## Exercise directions:
Look through the records below and say how many lines include "pelicula". Give only that number.

## Records for the task:

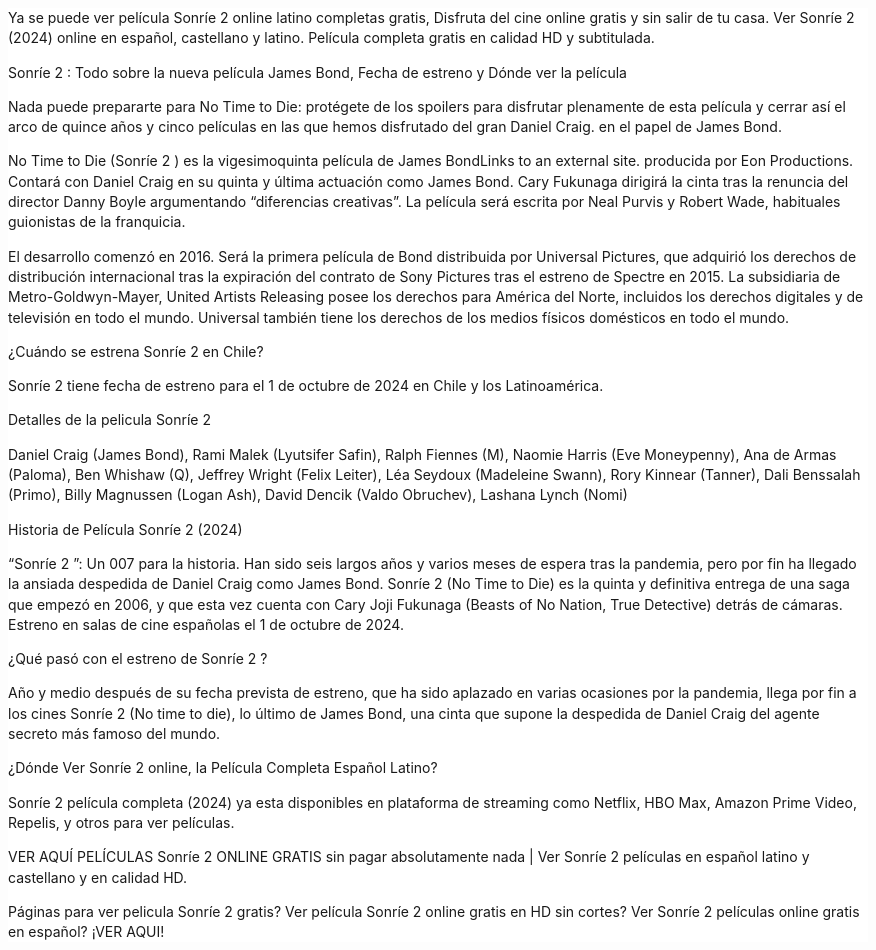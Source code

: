 Ya se puede ver película Sonríe 2 online latino completas gratis, Disfruta del cine online gratis y sin salir de tu casa. Ver Sonríe 2 (2024) online en español, castellano y latino. Película completa gratis en calidad HD y subtitulada.

Sonríe 2 : Todo sobre la nueva película James Bond, Fecha de estreno y Dónde ver la película

Nada puede prepararte para No Time to Die: protégete de los spoilers para disfrutar plenamente de esta película y cerrar así el arco de quince años y cinco películas en las que hemos disfrutado del gran Daniel Craig. en el papel de James Bond.

No Time to Die (Sonríe 2 ) es la vigesimoquinta película de James BondLinks to an external site. producida por Eon Productions. Contará con Daniel Craig en su quinta y última actuación como James Bond. Cary Fukunaga dirigirá la cinta tras la renuncia del director Danny Boyle argumentando “diferencias creativas”. La película será escrita por Neal Purvis y Robert Wade, habituales guionistas de la franquicia.

El desarrollo comenzó en 2016. Será la primera película de Bond distribuida por Universal Pictures, que adquirió los derechos de distribución internacional tras la expiración del contrato de Sony Pictures tras el estreno de Spectre en 2015. La subsidiaria de Metro-Goldwyn-Mayer, United Artists Releasing posee los derechos para América del Norte, incluidos los derechos digitales y de televisión en todo el mundo. Universal también tiene los derechos de los medios físicos domésticos en todo el mundo.

¿Cuándo se estrena Sonríe 2 en Chile?

Sonríe 2 tiene fecha de estreno para el 1 de octubre de 2024 en Chile y los Latinoamérica.

Detalles de la pelicula Sonríe 2

Daniel Craig (James Bond), Rami Malek (Lyutsifer Safin), Ralph Fiennes (M), Naomie Harris (Eve Moneypenny), Ana de Armas (Paloma), Ben Whishaw (Q), Jeffrey Wright (Felix Leiter), Léa Seydoux (Madeleine Swann), Rory Kinnear (Tanner), Dali Benssalah (Primo), Billy Magnussen (Logan Ash), David Dencik (Valdo Obruchev), Lashana Lynch (Nomi)

Historia de Película Sonríe 2 (2024)

“Sonríe 2 ”: Un 007 para la historia. Han sido seis largos años y varios meses de espera tras la pandemia, pero por fin ha llegado la ansiada despedida de Daniel Craig como James Bond. Sonríe 2 (No Time to Die) es la quinta y definitiva entrega de una saga que empezó en 2006, y que esta vez cuenta con Cary Joji Fukunaga (Beasts of No Nation, True Detective) detrás de cámaras. Estreno en salas de cine españolas el 1 de octubre de 2024.

¿Qué pasó con el estreno de Sonríe 2 ?

Año y medio después de su fecha prevista de estreno, que ha sido aplazado en varias ocasiones por la pandemia, llega por fin a los cines Sonríe 2 (No time to die), lo último de James Bond, una cinta que supone la despedida de Daniel Craig del agente secreto más famoso del mundo.

¿Dónde Ver Sonríe 2 online, la Película Completa Español Latino?

Sonríe 2 película completa (2024) ya esta disponibles en plataforma de streaming como Netflix, HBO Max, Amazon Prime Video, Repelis, y otros para ver películas.

VER AQUÍ PELÍCULAS Sonríe 2 ONLINE GRATIS sin pagar absolutamente nada | Ver Sonríe 2 películas en español latino y castellano y en calidad HD.

Páginas para ver pelicula Sonríe 2 gratis? Ver película Sonríe 2 online gratis en HD sin cortes? Ver Sonríe 2 películas online gratis en español? ¡VER AQUI!
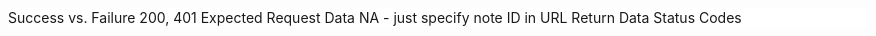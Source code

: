    </td>
  </tr>
  <tr>
   <td>Success vs. Failure
   </td>
   <td>200, 401
   </td>
  </tr>
  <tr>
   <td>Expected Request Data
   </td>
   <td>NA - just specify note ID in URL
   </td>
  </tr>
  <tr>
   <td>Return Data
   </td>
   <td>Status Codes
   </td>
  </tr>
</table>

## Answer:
2